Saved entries
━━━━
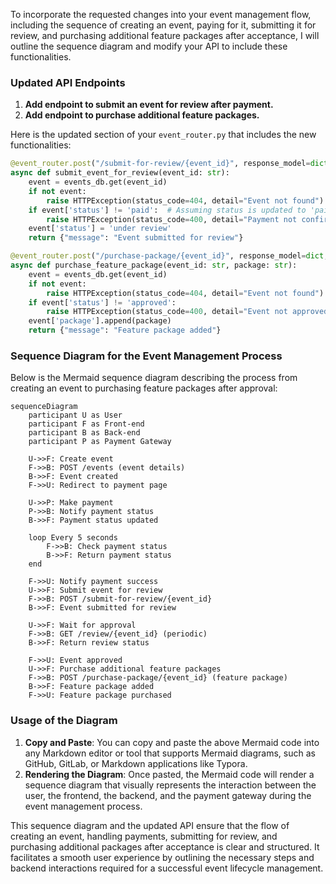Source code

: To incorporate the requested changes into your event management flow, including the sequence of creating an event, paying for it, submitting it for review, and purchasing additional feature packages after acceptance, I will outline the sequence diagram and modify your API to include these functionalities.

### Updated API Endpoints

1. **Add endpoint to submit an event for review after payment.**
2. **Add endpoint to purchase additional feature packages.**

Here is the updated section of your `event_router.py` that includes the new functionalities:

```python
@event_router.post("/submit-for-review/{event_id}", response_model=dict, tags=["event"])
async def submit_event_for_review(event_id: str):
    event = events_db.get(event_id)
    if not event:
        raise HTTPException(status_code=404, detail="Event not found")
    if event['status'] != 'paid':  # Assuming status is updated to 'paid' once payment is confirmed
        raise HTTPException(status_code=400, detail="Payment not confirmed for event")
    event['status'] = 'under review'
    return {"message": "Event submitted for review"}

@event_router.post("/purchase-package/{event_id}", response_model=dict, tags=["event"])
async def purchase_feature_package(event_id: str, package: str):
    event = events_db.get(event_id)
    if not event:
        raise HTTPException(status_code=404, detail="Event not found")
    if event['status'] != 'approved':
        raise HTTPException(status_code=400, detail="Event not approved for additional features")
    event['package'].append(package)
    return {"message": "Feature package added"}
```

### Sequence Diagram for the Event Management Process

Below is the Mermaid sequence diagram describing the process from creating an event to purchasing feature packages after approval:

```mermaid
sequenceDiagram
    participant U as User
    participant F as Front-end
    participant B as Back-end
    participant P as Payment Gateway

    U->>F: Create event
    F->>B: POST /events (event details)
    B->>F: Event created
    F->>U: Redirect to payment page

    U->>P: Make payment
    P->>B: Notify payment status
    B->>F: Payment status updated

    loop Every 5 seconds
        F->>B: Check payment status
        B->>F: Return payment status
    end

    F->>U: Notify payment success
    U->>F: Submit event for review
    F->>B: POST /submit-for-review/{event_id}
    B->>F: Event submitted for review

    U->>F: Wait for approval
    F->>B: GET /review/{event_id} (periodic)
    B->>F: Return review status

    F->>U: Event approved
    U->>F: Purchase additional feature packages
    F->>B: POST /purchase-package/{event_id} (feature package)
    B->>F: Feature package added
    F->>U: Feature package purchased
```

### Usage of the Diagram

1. **Copy and Paste**: You can copy and paste the above Mermaid code into any Markdown editor or tool that supports Mermaid diagrams, such as GitHub, GitLab, or Markdown applications like Typora.
2. **Rendering the Diagram**: Once pasted, the Mermaid code will render a sequence diagram that visually represents the interaction between the user, the frontend, the backend, and the payment gateway during the event management process.

This sequence diagram and the updated API ensure that the flow of creating an event, handling payments, submitting for review, and purchasing additional packages after acceptance is clear and structured. It facilitates a smooth user experience by outlining the necessary steps and backend interactions required for a successful event lifecycle management.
━━━━
▶ PROBLEM TO SOLVE: Your job is to return all lines above that hold the word "participant".

▶ SOLUTION FOR THIS EXERCISE:
    participant U as User
    participant F as Front-end
    participant B as Back-end
    participant P as Payment Gateway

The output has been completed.